His idol is Kemal Ataturk...
Yes, his idol is Kemal Ataturk.
How far has he reached?
I think he is trying very hard. He has opened up the media in Pakistan.
It is remarkably free, isn't it? When you take into consideration that the first thing dictators do is muzzle the media. But the media in Pakistan has prospered under him.
It is extremely free, yes. He has given licences to new television channels; he has opened up new radio channels; more news magazines have come out under him, and apart from that he has a very secular agenda. Even in his speeches. In my second film I have showed a speech of his that he gave in which he said, 'If you want to grow a beard you grow a beard, you want your women to stay at home, you do that, but don't ask me to grow a beard because I am not going to and don't ask the women I know to stay at home because I don't want them to.'
Everyone is passionate about Islam and everyone is a Muslim. I don't think people need to be told how to follow religion. That is how I personally feel, and that is very representative of what Musharraf is doing right now in Pakistan.
How much will the rise of the Muttahida Majlis-e-Amal affect his standing? The more he is seen 'caving into US pressure,' the more he is perceived as 'caving in to Indian pressure,' the more the mullahs stand to gain.
Pakistan had no choice after 9/11. If it did not align with the West it would have ended up like Afghanistan. He made a very clear-cut decision. Also, remember Pakistan is the only Muslim country with a nuclear arsenal. I don't think the West is very excited about that. As we have seen, nuclear technology can be transferred
I think as for the rise of the MMA, it is a backlash of the war in Afghanistan and the war in Iraq. But the people in Pakistan are also very fed up with having religious leaders tell them what to say and what to do. Many people I spoke to on the streets when I was making my second film, which is about the rise of the MMA, said that they wouldn't vote for that agenda again.
What happened was that the agenda that the MMA came on [with] is that they are going to try and implement the true Sharia and they are going to get rid of corruption and provide employment. Instead, what they have done is try and ban co-education and music and art, which the people in NWFP (North West Frontier Province) are very fond of.
How different is the NFWP now that the MMA has come to power?
The NWFP was always culturally conservative, but religion was never enforced the way it is being enforced under the MMA. I think it has changed a lot. Women are scared of going out without their faces covered. There are small steps being taken, when I spoke to MMA leaders they said each drop makes an ocean. So they are trying really small things right now, but I think for the rest of the country it is a wake-up call.
Religious leaders were never elected before this and now that they have been elected they [Pakistanis] see their power and people are scared that the civil liberties they enjoy are going to be taken away from them and people are fighting back now.

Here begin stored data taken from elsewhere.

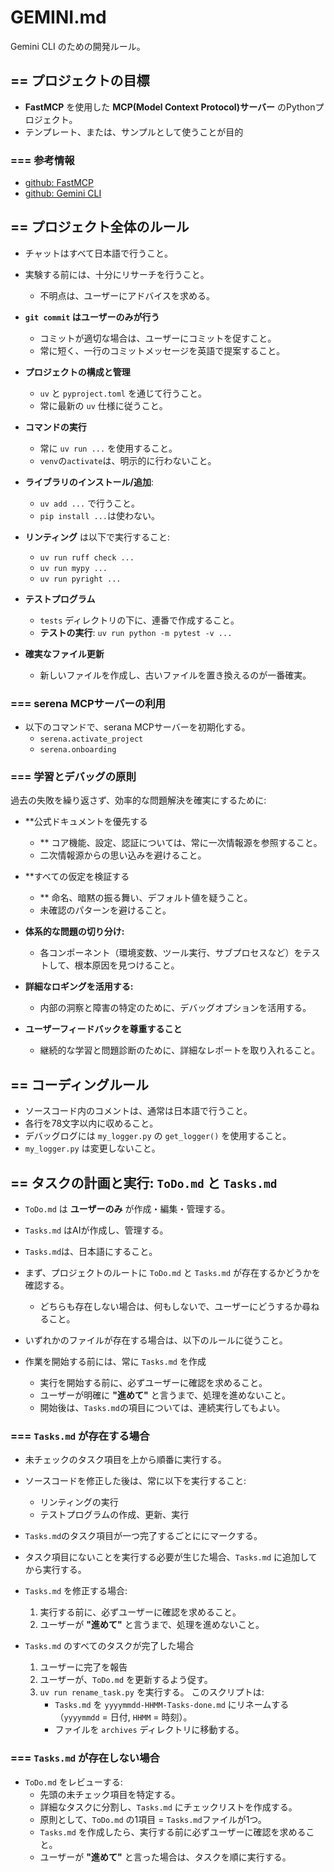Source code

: # GEMINI.md

Gemini CLI のための開発ルール。

## == プロジェクトの目標

- **FastMCP** を使用した **MCP(Model Context Protocol)サーバー** のPythonプロジェクト。
- テンプレート、または、サンプルとして使うことが目的

### === 参考情報

- [github: FastMCP](https://github.com/jlowin/fastmcp)
- [github: Gemini CLI](https://github.com/google-gemini/gemini-cli)


## == プロジェクト全体のルール

- チャットはすべて日本語で行うこと。

- 実験する前には、十分にリサーチを行うこと。
  - 不明点は、ユーザーにアドバイスを求める。

- **`git commit` はユーザーのみが行う**
  - コミットが適切な場合は、ユーザーにコミットを促すこと。
  - 常に短く、一行のコミットメッセージを英語で提案すること。

- **プロジェクトの構成と管理**
  - `uv` と `pyproject.toml` を通じて行うこと。
  - 常に最新の `uv` 仕様に従うこと。

- **コマンドの実行**
  - 常に `uv run ...` を使用すること。
  - `venv`の`activate`は、明示的に行わないこと。

- **ライブラリのインストール/追加**:
  - `uv add ...` で行うこと。
  - `pip install ...`は使わない。

- **リンティング** は以下で実行すること:
  - `uv run ruff check ...`
  - `uv run mypy ...`
  - `uv run pyright ...`

- **テストプログラム**
  - `tests` ディレクトリの下に、連番で作成すること。
  - **テストの実行**: `uv run python -m pytest -v ...`

- **確実なファイル更新**
  - 新しいファイルを作成し、古いファイルを置き換えるのが一番確実。

### === serena MCPサーバーの利用

- 以下のコマンドで、serana MCPサーバーを初期化する。
  - `serena.activate_project`
  - `serena.onboarding`
 
### === 学習とデバッグの原則

過去の失敗を繰り返さず、効率的な問題解決を確実にするために:

- **公式ドキュメントを優先する
  - ** コア機能、設定、認証については、常に一次情報源を参照すること。
  - 二次情報源からの思い込みを避けること。

- **すべての仮定を検証する
  - ** 命名、暗黙の振る舞い、デフォルト値を疑うこと。
  - 未確認のパターンを避けること。

- **体系的な問題の切り分け:**
  -  各コンポーネント（環境変数、ツール実行、サブプロセスなど）をテストして、根本原因を見つけること。

- **詳細なロギングを活用する:**
  -  内部の洞察と障害の特定のために、デバッグオプションを活用する。

- **ユーザーフィードバックを尊重すること**
  -  継続的な学習と問題診断のために、詳細なレポートを取り入れること。

## == コーディングルール

- ソースコード内のコメントは、通常は日本語で行うこと。
- 各行を78文字以内に収めること。
- デバッグログには `my_logger.py` の `get_logger()` を使用すること。
- `my_logger.py` は変更しないこと。

## == タスクの計画と実行: `ToDo.md` と `Tasks.md`

- `ToDo.md` は **ユーザーのみ** が作成・編集・管理する。
- `Tasks.md` はAIが作成し、管理する。
- `Tasks.md`は、日本語にすること。

- まず、プロジェクトのルートに `ToDo.md` と `Tasks.md` が存在するかどうかを確認する。
  - どちらも存在しない場合は、何もしないで、ユーザーにどうするか尋ねること。

- いずれかのファイルが存在する場合は、以下のルールに従うこと。

- 作業を開始する前には、常に `Tasks.md` を作成
  - 実行を開始する前に、必ずユーザーに確認を求めること。
  - ユーザーが明確に **"進めて"** と言うまで、処理を進めないこと。
  - 開始後は、`Tasks.md`の項目については、連続実行してもよい。

### === `Tasks.md` が存在する場合

- 未チェックのタスク項目を上から順番に実行する。
- ソースコードを修正した後は、常に以下を実行すること:
  - リンティングの実行
  - テストプログラムの作成、更新、実行

- `Tasks.md`のタスク項目が一つ完了するごとににマークする。

- タスク項目にないことを実行する必要が生じた場合、`Tasks.md` に追加してから実行する。

- `Tasks.md` を修正する場合:
  1. 実行する前に、必ずユーザーに確認を求めること。
  2. ユーザーが **"進めて"** と言うまで、処理を進めないこと。

- `Tasks.md` のすべてのタスクが完了した場合
  1. ユーザーに完了を報告
  2. ユーザーが、`ToDo.md` を更新するよう促す。
  2. `uv run rename_task.py` を実行する。
     このスクリプトは:
     - `Tasks.md` を `yyyymmdd-HHMM-Tasks-done.md` にリネームする
       （`yyyymmdd` = 日付, `HHMM` = 時刻）。
     - ファイルを `archives` ディレクトリに移動する。

### === `Tasks.md` が存在しない場合

- `ToDo.md` をレビューする:
  - 先頭の未チェック項目を特定する。
  - 詳細なタスクに分割し、`Tasks.md` にチェックリストを作成する。
  - 原則として、`ToDo.md` の1項目 = `Tasks.md`ファイルが1つ。
  - `Tasks.md` を作成したら、実行する前に必ずユーザーに確認を求めること。
  - ユーザーが **"進めて"** と言った場合は、タスクを順に実行する。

Also Read: 'General Musharraf's policies have meant business'
How difficult was it for you as a woman to film the documentary in the NWFP?
It was relatively easy for me for two reasons, because I was a woman and men there respect women a lot. I was told a lot of things that no other journalist would be told simply because I was a woman and I was not perceived as a threat. If I were a man I would never have been able to make that film.
What can be done about women in the NWFP?
I think education is the key thing, but I think education for men in the NWFP is a key thing as well, because I think unless the men in the NWFP change it is very hard for the women to change.
How long did it take you to make the film?
I was in the NWFP for five weeks.
And where did you stay? What was the experience like?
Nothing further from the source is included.